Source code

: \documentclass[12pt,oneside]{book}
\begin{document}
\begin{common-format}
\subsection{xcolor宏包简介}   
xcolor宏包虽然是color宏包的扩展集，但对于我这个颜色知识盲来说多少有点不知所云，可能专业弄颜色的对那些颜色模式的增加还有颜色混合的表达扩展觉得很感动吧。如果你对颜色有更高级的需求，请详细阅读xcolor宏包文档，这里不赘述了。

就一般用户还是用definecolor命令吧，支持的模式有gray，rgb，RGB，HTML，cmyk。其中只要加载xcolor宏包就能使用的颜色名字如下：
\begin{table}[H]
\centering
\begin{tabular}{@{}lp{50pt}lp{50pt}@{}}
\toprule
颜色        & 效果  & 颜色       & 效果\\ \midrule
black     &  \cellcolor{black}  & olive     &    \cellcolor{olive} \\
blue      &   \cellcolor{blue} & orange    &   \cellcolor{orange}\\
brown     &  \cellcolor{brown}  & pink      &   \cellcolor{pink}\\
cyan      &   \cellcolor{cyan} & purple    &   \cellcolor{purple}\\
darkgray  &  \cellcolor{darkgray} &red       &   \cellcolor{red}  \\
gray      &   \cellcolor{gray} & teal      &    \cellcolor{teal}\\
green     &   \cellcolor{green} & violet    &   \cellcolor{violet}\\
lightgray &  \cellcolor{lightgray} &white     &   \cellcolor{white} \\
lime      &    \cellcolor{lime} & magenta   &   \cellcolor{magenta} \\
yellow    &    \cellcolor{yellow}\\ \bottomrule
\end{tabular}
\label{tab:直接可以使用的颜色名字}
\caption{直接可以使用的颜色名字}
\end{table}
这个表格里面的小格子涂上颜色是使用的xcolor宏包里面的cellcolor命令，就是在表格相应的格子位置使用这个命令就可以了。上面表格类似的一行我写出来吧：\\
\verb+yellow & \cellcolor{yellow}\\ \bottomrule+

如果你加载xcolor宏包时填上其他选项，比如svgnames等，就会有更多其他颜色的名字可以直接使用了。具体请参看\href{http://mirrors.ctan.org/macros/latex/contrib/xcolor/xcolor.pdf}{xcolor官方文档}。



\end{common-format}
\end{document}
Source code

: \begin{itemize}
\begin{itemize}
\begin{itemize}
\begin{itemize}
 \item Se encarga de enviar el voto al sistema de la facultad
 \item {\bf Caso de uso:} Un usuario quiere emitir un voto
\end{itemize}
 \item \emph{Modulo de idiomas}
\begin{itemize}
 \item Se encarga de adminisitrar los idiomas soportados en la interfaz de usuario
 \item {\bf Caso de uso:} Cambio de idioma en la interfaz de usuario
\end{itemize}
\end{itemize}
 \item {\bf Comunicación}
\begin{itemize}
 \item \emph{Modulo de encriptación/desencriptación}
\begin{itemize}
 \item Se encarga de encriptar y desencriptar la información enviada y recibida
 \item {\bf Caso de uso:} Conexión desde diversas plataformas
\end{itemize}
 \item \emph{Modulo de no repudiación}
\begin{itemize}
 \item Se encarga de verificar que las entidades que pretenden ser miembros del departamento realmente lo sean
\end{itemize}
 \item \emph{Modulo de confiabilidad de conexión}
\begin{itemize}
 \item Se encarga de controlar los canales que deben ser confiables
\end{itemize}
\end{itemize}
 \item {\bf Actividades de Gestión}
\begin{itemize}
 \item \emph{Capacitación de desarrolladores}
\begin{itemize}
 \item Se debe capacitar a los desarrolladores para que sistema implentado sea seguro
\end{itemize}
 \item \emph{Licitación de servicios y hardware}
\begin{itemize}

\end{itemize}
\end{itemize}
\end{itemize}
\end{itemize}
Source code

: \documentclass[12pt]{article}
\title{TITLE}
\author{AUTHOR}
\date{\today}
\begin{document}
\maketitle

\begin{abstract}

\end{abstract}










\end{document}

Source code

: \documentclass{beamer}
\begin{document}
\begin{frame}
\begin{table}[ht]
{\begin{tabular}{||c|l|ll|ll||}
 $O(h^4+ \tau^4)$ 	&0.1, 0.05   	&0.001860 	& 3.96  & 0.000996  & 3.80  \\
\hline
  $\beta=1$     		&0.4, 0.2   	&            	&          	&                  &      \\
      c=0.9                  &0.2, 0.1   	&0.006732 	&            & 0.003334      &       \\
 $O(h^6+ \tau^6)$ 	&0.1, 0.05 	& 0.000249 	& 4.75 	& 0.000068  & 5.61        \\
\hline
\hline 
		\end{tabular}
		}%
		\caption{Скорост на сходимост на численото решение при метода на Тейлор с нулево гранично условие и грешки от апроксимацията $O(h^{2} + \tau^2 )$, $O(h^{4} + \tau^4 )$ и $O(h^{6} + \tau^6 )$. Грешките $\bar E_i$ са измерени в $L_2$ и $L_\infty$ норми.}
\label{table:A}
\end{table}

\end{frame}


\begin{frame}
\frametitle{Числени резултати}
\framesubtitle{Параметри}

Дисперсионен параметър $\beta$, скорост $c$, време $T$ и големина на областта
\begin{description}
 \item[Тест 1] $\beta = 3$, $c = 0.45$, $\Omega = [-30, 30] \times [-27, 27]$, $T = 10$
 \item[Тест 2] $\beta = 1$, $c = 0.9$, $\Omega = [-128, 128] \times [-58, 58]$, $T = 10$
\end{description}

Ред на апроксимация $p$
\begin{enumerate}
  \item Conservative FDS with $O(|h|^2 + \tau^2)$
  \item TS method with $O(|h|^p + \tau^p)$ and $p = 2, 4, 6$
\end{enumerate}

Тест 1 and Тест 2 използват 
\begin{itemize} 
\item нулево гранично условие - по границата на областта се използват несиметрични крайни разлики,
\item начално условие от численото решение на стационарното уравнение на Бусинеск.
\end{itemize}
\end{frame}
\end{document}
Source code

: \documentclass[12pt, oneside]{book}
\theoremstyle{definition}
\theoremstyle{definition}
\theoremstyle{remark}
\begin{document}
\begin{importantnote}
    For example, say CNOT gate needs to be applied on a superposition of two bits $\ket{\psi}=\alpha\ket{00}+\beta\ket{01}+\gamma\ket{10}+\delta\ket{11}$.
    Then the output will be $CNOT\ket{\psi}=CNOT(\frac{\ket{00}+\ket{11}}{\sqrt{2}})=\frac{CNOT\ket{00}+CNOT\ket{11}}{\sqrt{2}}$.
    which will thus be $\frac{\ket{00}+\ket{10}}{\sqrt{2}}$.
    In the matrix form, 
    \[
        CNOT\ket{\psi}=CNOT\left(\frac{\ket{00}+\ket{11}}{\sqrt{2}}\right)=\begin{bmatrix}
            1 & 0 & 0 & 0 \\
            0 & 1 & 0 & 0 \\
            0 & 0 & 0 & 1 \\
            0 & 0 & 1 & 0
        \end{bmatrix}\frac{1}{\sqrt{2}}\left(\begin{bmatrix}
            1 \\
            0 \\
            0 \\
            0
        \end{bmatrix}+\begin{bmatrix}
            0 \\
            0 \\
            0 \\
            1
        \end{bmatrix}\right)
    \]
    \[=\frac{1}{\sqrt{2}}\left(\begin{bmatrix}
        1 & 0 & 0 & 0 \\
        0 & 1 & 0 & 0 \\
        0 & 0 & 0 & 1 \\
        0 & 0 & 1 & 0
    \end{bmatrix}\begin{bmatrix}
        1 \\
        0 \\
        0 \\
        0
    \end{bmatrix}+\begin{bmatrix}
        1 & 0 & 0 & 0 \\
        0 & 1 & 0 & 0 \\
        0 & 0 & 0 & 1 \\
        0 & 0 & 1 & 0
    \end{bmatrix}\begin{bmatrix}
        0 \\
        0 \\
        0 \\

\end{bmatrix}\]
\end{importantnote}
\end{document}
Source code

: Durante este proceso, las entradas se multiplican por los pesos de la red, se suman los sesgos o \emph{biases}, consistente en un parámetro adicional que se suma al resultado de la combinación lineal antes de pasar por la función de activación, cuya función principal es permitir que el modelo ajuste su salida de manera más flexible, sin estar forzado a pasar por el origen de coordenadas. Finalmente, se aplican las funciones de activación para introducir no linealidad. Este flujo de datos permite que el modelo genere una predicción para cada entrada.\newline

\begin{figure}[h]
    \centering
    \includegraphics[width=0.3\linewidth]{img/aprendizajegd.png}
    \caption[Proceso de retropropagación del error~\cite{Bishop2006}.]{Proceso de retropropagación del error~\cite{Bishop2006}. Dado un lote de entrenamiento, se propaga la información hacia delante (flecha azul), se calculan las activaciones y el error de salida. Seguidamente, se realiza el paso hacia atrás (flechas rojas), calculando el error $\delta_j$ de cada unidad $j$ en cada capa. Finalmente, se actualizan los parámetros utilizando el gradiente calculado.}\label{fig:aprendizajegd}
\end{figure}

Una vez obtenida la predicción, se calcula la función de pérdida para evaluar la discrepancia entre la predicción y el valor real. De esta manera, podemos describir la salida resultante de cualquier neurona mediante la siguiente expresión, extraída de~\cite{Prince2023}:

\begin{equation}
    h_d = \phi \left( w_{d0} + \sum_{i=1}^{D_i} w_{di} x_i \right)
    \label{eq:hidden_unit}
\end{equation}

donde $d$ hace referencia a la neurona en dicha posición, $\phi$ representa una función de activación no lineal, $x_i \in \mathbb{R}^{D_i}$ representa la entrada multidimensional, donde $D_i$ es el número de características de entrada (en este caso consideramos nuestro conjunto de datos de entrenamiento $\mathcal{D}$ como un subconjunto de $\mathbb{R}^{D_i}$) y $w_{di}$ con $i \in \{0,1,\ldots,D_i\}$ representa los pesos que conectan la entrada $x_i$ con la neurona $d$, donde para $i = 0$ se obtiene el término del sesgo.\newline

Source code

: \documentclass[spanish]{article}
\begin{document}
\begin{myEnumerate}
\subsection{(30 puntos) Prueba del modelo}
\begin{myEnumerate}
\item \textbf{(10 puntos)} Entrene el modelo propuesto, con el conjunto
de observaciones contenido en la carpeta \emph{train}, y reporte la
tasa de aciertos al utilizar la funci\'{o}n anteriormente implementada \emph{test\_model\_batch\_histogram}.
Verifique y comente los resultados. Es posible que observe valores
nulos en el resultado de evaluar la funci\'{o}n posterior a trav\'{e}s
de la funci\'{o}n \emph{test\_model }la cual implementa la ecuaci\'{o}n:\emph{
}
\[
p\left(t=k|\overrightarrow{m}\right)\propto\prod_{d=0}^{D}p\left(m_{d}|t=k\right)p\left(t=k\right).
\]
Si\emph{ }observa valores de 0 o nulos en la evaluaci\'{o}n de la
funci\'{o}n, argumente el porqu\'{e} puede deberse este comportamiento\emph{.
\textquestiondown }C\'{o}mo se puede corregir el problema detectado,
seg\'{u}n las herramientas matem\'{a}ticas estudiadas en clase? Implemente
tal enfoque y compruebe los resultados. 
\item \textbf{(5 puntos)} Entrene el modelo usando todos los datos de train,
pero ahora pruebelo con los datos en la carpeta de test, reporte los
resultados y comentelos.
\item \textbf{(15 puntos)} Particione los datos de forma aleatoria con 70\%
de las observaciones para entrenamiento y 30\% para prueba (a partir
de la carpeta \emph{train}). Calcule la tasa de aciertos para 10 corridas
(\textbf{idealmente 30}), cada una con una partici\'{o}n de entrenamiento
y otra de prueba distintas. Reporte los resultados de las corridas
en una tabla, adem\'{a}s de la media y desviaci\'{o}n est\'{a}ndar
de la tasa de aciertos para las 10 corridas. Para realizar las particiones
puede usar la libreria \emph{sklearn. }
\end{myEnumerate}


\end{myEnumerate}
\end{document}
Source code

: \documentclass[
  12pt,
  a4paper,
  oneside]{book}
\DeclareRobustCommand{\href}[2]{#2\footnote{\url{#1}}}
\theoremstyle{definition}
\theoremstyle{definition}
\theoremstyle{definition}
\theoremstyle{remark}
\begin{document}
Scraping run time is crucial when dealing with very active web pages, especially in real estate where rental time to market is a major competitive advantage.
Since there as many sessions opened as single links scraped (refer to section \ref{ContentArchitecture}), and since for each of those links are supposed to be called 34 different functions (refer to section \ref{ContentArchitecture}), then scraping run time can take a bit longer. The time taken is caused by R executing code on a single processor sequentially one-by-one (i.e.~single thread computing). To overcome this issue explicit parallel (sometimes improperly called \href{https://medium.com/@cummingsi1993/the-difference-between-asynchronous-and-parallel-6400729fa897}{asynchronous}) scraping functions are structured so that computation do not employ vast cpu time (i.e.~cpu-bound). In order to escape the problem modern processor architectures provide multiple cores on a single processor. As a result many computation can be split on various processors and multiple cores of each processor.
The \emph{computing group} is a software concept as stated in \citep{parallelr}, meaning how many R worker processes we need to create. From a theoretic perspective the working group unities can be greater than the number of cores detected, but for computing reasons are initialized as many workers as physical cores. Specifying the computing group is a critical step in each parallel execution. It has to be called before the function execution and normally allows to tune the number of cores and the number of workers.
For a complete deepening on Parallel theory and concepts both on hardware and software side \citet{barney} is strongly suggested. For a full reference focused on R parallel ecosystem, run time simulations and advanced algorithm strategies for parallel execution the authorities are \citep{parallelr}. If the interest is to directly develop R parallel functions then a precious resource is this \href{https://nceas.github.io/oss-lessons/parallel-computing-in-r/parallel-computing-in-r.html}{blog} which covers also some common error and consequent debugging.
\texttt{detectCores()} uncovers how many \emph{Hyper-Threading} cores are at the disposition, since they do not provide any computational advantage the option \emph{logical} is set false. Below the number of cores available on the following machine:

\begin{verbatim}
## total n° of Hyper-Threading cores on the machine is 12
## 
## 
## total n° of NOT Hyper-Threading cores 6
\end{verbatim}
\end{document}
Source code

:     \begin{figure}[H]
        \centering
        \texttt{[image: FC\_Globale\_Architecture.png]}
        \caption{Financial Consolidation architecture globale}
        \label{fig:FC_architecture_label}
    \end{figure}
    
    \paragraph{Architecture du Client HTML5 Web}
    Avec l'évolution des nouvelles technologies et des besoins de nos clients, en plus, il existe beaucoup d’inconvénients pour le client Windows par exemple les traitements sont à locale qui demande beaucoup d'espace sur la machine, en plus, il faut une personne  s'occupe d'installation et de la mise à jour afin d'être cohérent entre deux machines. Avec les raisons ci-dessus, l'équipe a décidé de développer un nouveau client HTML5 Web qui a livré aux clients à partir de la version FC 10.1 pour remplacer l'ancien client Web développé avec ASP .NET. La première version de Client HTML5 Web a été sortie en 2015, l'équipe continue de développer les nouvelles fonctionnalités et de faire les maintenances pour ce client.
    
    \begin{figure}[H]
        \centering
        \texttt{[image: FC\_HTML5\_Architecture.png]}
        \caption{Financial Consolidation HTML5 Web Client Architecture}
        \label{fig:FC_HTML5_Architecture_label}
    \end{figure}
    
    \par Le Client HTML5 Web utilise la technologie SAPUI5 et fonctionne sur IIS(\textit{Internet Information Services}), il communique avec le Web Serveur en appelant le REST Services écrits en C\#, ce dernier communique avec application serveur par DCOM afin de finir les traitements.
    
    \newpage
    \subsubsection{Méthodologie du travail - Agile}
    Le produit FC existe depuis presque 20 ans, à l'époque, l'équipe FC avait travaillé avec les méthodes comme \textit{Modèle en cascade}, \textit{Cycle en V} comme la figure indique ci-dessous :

· · · ·

Look for the word "aciertos" throughout the material above and copy every line that has it.

tasa de aciertos al utilizar la funci\'{o}n anteriormente implementada \emph{test\_model\_batch\_histogram}.
de la carpeta \emph{train}). Calcule la tasa de aciertos para 10 corridas
de la tasa de aciertos para las 10 corridas. Para realizar las particiones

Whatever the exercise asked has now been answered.